> Activity:
Locate and copy each line in the data that contains the word "when".

:: Information shown ::

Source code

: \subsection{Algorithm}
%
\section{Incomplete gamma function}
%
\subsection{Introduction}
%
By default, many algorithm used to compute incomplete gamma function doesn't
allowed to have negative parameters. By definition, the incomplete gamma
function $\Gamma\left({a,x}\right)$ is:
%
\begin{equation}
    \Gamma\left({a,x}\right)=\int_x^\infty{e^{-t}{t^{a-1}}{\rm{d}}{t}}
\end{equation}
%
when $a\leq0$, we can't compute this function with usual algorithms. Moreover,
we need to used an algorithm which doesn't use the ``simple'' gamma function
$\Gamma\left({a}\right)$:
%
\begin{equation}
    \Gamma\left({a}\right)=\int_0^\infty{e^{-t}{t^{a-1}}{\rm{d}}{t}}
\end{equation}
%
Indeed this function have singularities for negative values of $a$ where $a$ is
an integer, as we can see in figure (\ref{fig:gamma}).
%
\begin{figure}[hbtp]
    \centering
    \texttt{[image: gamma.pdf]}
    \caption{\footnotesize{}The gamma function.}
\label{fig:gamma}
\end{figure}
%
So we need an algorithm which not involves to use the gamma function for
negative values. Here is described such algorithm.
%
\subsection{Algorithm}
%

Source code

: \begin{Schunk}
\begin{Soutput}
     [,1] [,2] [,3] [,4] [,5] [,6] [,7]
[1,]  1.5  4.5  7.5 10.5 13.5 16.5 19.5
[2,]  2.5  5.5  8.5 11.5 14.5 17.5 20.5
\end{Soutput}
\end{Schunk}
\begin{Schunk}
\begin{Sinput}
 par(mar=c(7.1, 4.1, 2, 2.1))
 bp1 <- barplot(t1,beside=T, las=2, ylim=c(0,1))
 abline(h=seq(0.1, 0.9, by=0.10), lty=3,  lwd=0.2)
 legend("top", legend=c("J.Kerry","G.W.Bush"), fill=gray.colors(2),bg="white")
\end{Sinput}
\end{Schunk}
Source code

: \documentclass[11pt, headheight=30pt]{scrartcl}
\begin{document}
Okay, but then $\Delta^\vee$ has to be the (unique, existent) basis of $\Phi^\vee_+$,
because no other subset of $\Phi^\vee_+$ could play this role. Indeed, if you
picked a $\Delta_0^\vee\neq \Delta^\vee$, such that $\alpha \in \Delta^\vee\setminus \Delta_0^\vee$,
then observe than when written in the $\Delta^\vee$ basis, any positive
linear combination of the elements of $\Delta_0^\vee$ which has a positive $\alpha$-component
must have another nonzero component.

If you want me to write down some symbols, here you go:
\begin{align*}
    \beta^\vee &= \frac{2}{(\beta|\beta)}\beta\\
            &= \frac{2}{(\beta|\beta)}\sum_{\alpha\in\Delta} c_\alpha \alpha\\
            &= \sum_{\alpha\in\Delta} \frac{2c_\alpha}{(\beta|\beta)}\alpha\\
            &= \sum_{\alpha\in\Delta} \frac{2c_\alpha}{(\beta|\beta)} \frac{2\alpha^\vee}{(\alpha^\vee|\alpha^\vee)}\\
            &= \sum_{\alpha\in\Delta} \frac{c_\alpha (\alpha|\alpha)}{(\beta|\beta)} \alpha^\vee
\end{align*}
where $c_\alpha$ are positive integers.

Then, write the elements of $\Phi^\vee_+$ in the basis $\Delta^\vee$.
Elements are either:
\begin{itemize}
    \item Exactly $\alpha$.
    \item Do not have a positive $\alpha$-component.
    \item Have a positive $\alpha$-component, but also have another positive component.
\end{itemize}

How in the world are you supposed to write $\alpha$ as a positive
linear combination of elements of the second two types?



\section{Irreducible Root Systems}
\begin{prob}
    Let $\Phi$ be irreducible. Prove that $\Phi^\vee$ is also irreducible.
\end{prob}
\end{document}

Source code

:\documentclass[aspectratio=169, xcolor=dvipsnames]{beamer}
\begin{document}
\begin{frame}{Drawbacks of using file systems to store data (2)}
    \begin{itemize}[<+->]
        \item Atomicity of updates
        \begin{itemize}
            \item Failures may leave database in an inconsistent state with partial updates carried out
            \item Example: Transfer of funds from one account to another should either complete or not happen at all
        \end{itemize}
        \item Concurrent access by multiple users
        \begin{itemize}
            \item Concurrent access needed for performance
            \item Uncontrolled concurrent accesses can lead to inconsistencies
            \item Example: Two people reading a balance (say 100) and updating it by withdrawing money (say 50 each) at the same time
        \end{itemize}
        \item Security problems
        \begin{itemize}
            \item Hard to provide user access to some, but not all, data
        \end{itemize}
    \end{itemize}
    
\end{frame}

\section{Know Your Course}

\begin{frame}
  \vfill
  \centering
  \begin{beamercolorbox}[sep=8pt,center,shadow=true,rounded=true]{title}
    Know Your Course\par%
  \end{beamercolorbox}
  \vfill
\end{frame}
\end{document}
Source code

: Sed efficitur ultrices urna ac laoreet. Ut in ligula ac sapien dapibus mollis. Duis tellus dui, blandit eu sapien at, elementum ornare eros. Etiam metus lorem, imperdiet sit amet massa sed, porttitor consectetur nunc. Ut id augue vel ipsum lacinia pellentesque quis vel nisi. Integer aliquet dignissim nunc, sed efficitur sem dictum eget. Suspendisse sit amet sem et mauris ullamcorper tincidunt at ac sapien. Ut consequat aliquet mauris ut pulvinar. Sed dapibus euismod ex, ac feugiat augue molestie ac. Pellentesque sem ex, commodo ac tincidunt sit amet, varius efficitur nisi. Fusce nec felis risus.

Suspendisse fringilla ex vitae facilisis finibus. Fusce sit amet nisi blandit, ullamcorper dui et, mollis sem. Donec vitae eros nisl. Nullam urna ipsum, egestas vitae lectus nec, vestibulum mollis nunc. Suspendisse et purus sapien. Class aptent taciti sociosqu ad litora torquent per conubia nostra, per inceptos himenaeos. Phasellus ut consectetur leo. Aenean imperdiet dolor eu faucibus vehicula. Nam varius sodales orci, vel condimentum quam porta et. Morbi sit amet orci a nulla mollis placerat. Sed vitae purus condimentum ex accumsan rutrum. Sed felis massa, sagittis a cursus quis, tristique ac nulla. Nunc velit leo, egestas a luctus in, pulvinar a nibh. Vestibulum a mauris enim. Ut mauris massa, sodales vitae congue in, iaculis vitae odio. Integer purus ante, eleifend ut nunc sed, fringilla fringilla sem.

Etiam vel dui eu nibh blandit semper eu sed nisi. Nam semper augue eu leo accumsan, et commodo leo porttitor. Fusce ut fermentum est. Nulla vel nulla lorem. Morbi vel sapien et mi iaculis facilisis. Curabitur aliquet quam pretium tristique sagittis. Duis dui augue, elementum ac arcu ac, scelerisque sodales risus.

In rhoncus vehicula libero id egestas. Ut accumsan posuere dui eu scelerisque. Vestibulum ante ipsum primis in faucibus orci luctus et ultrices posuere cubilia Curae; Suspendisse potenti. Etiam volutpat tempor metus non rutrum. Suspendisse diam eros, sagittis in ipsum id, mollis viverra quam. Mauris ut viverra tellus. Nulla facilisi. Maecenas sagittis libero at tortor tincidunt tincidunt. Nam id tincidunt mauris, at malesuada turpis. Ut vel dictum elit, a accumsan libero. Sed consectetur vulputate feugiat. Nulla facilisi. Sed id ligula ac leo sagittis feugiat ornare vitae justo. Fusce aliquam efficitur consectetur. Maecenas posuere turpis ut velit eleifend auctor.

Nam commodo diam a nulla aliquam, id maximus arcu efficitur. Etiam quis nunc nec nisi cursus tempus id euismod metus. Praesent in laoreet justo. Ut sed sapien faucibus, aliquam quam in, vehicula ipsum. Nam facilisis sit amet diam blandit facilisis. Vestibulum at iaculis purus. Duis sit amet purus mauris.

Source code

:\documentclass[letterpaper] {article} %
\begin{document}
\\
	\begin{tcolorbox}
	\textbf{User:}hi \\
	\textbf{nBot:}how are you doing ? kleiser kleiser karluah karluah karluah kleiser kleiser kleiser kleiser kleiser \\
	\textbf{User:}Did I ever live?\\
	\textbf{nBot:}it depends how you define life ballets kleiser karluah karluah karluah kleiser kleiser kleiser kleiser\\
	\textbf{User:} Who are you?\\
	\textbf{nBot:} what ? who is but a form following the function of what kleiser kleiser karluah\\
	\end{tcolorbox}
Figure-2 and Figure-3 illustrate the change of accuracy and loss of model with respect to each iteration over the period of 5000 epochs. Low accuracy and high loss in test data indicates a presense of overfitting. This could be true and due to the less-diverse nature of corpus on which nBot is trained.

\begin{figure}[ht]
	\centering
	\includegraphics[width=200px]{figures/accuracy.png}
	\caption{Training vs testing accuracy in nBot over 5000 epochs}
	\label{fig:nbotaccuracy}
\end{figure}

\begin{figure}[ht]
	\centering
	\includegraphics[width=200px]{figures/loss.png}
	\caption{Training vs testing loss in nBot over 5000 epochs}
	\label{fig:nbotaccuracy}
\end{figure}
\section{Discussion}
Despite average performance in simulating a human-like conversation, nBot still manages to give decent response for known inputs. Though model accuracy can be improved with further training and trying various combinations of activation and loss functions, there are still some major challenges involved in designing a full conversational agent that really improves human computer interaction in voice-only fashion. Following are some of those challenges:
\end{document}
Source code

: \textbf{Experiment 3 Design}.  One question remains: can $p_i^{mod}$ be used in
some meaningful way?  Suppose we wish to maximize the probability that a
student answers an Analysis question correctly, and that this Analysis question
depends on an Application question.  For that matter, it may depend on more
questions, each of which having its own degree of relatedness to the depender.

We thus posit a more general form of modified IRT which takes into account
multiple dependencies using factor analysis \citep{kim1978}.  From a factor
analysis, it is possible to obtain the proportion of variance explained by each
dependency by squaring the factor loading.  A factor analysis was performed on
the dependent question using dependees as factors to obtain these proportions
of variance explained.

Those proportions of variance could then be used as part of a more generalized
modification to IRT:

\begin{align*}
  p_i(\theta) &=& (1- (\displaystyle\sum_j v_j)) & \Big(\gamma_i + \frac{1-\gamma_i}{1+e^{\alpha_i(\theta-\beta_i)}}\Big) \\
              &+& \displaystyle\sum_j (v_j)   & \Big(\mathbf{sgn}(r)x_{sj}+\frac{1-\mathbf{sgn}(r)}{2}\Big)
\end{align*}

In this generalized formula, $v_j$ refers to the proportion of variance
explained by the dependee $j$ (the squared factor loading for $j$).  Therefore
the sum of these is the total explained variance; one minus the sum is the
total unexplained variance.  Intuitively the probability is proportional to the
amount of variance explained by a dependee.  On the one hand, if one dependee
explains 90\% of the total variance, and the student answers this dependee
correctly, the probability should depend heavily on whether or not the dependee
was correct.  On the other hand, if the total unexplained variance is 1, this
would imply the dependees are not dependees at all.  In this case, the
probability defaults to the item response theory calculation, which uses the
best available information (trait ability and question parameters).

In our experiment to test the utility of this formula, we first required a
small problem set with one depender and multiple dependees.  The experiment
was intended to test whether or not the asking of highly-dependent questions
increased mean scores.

:::

> Expected answer:
when $a\leq0$, we can't compute this function with usual algorithms. Moreover,
then observe than when written in the $\Delta^\vee$ basis, any positive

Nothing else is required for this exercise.